##### SOURCE DATA #####

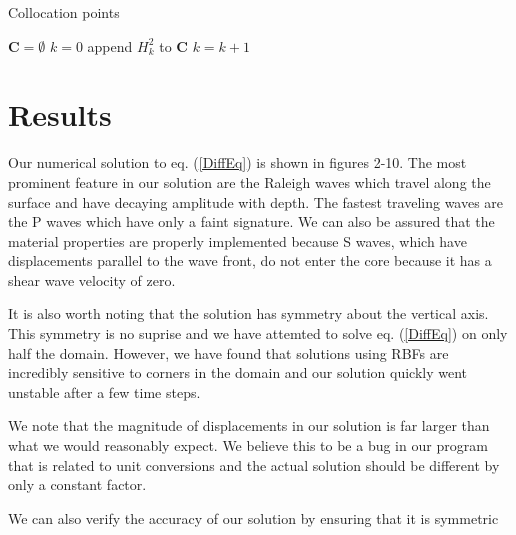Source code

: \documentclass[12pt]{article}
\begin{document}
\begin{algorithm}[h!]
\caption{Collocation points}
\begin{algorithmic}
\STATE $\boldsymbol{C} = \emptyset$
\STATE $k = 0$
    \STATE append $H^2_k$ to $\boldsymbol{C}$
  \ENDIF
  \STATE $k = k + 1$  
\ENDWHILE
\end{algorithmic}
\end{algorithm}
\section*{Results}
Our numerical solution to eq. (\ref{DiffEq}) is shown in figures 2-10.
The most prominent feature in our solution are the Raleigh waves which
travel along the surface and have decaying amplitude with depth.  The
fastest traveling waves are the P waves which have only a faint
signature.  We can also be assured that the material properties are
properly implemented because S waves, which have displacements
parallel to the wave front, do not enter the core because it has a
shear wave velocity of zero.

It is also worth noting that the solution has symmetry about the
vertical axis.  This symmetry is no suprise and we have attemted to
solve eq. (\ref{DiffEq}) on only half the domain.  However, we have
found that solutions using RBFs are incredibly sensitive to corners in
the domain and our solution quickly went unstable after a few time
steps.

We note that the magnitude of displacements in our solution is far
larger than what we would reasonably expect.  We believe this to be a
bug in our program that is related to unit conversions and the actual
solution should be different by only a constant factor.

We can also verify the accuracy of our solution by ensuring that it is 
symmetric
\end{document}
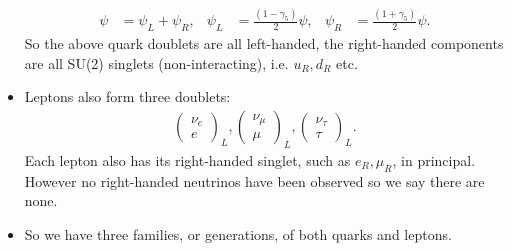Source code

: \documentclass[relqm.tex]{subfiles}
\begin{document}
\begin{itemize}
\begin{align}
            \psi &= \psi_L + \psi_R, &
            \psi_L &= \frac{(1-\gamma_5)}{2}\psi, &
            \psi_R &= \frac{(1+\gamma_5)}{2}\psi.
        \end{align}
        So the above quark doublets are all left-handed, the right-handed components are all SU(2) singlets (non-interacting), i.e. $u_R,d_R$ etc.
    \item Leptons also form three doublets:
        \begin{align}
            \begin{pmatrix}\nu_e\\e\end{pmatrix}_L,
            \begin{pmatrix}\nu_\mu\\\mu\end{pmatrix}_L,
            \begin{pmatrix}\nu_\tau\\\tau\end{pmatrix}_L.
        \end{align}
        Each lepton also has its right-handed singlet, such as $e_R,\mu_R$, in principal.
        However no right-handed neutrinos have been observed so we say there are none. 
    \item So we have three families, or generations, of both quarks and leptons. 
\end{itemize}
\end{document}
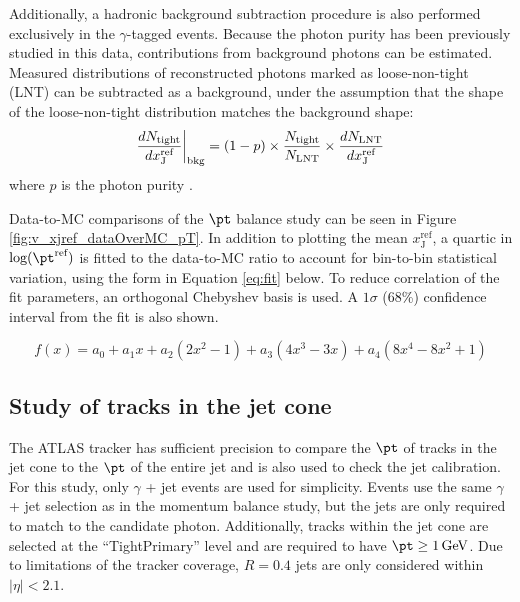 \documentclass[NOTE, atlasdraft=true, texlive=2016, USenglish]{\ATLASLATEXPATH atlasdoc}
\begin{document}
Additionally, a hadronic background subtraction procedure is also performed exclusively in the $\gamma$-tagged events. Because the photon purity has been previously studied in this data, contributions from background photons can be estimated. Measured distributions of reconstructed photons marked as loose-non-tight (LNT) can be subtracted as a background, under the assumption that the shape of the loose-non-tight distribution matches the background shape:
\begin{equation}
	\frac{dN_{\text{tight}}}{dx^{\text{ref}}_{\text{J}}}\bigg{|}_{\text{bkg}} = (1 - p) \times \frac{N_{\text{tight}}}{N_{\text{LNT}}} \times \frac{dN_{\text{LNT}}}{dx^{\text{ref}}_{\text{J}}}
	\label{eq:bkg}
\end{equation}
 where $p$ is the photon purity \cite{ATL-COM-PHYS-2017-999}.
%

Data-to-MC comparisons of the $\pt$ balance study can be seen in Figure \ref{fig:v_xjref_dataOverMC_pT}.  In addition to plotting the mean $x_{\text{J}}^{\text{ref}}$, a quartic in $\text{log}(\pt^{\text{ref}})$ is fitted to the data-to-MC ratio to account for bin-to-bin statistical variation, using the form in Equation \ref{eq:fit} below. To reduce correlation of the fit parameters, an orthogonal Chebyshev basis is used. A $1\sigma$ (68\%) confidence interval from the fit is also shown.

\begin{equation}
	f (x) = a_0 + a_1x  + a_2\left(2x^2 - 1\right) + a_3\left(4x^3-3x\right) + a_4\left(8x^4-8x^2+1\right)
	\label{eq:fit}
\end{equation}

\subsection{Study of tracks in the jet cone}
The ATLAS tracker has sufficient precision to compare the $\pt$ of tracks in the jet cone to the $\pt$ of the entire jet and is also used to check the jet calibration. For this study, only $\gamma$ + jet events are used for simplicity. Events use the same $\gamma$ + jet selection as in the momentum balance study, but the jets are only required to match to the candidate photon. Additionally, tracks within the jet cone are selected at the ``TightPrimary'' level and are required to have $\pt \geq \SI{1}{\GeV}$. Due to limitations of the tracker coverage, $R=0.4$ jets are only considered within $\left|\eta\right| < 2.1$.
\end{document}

#####

## WHAT IS BEING ASKED
Write down all the entries exactly, but not the pictures they hold.

## RESPONSE TO THE EXERCISE
Source code

: \documentclass[12pt]{article}
\begin{document}
\begin{algorithm}[h!]
\caption{Collocation points}
\begin{algorithmic}
\STATE $\boldsymbol{C} = \emptyset$
\STATE $k = 0$
    \STATE append $H^2_k$ to $\boldsymbol{C}$
  \ENDIF
  \STATE $k = k + 1$  
\ENDWHILE
\end{algorithmic}
\end{algorithm}
\section*{Results}
Our numerical solution to eq. (\ref{DiffEq}) is shown in figures 2-10.
The most prominent feature in our solution are the Raleigh waves which
travel along the surface and have decaying amplitude with depth.  The
fastest traveling waves are the P waves which have only a faint
signature.  We can also be assured that the material properties are
properly implemented because S waves, which have displacements
parallel to the wave front, do not enter the core because it has a
shear wave velocity of zero.

It is also worth noting that the solution has symmetry about the
vertical axis.  This symmetry is no suprise and we have attemted to
solve eq. (\ref{DiffEq}) on only half the domain.  However, we have
found that solutions using RBFs are incredibly sensitive to corners in
the domain and our solution quickly went unstable after a few time
steps.

We note that the magnitude of displacements in our solution is far
larger than what we would reasonably expect.  We believe this to be a
bug in our program that is related to unit conversions and the actual
solution should be different by only a constant factor.

We can also verify the accuracy of our solution by ensuring that it is 
symmetric
\end{document}
Source code

: \documentclass[relqm.tex]{subfiles}
\begin{document}
\begin{itemize}
\begin{align}
            \psi &= \psi_L + \psi_R, &
            \psi_L &= \frac{(1-\gamma_5)}{2}\psi, &
            \psi_R &= \frac{(1+\gamma_5)}{2}\psi.
        \end{align}
        So the above quark doublets are all left-handed, the right-handed components are all SU(2) singlets (non-interacting), i.e. $u_R,d_R$ etc.
    \item Leptons also form three doublets:
        \begin{align}
            \begin{pmatrix}\nu_e\\e\end{pmatrix}_L,
            \begin{pmatrix}\nu_\mu\\\mu\end{pmatrix}_L,
            \begin{pmatrix}\nu_\tau\\\tau\end{pmatrix}_L.
        \end{align}
        Each lepton also has its right-handed singlet, such as $e_R,\mu_R$, in principal.
        However no right-handed neutrinos have been observed so we say there are none. 
    \item So we have three families, or generations, of both quarks and leptons. 
\end{itemize}
\end{document}
 \documentclass[NOTE, atlasdraft=true, texlive=2016, USenglish]{\ATLASLATEXPATH atlasdoc}
\begin{document}
Additionally, a hadronic background subtraction procedure is also performed exclusively in the $\gamma$-tagged events. Because the photon purity has been previously studied in this data, contributions from background photons can be estimated. Measured distributions of reconstructed photons marked as loose-non-tight (LNT) can be subtracted as a background, under the assumption that the shape of the loose-non-tight distribution matches the background shape:
\begin{equation}
	\frac{dN_{\text{tight}}}{dx^{\text{ref}}_{\text{J}}}\bigg{|}_{\text{bkg}} = (1 - p) \times \frac{N_{\text{tight}}}{N_{\text{LNT}}} \times \frac{dN_{\text{LNT}}}{dx^{\text{ref}}_{\text{J}}}
	\label{eq:bkg}
\end{equation}
 where $p$ is the photon purity \cite{ATL-COM-PHYS-2017-999}.
%

Data-to-MC comparisons of the $\pt$ balance study can be seen in Figure \ref{fig:v_xjref_dataOverMC_pT}.  In addition to plotting the mean $x_{\text{J}}^{\text{ref}}$, a quartic in $\text{log}(\pt^{\text{ref}})$ is fitted to the data-to-MC ratio to account for bin-to-bin statistical variation, using the form in Equation \ref{eq:fit} below. To reduce correlation of the fit parameters, an orthogonal Chebyshev basis is used. A $1\sigma$ (68\%) confidence interval from the fit is also shown.

\begin{equation}
	f (x) = a_0 + a_1x  + a_2\left(2x^2 - 1\right) + a_3\left(4x^3-3x\right) + a_4\left(8x^4-8x^2+1\right)
	\label{eq:fit}
\end{equation}

\subsection{Study of tracks in the jet cone}
The ATLAS tracker has sufficient precision to compare the $\pt$ of tracks in the jet cone to the $\pt$ of the entire jet and is also used to check the jet calibration. For this study, only $\gamma$ + jet events are used for simplicity. Events use the same $\gamma$ + jet selection as in the momentum balance study, but the jets are only required to match to the candidate photon. Additionally, tracks within the jet cone are selected at the ``TightPrimary'' level and are required to have $\pt \geq \SI{1}{\GeV}$. Due to limitations of the tracker coverage, $R=0.4$ jets are only considered within $\left|\eta\right| < 2.1$.
\end{document}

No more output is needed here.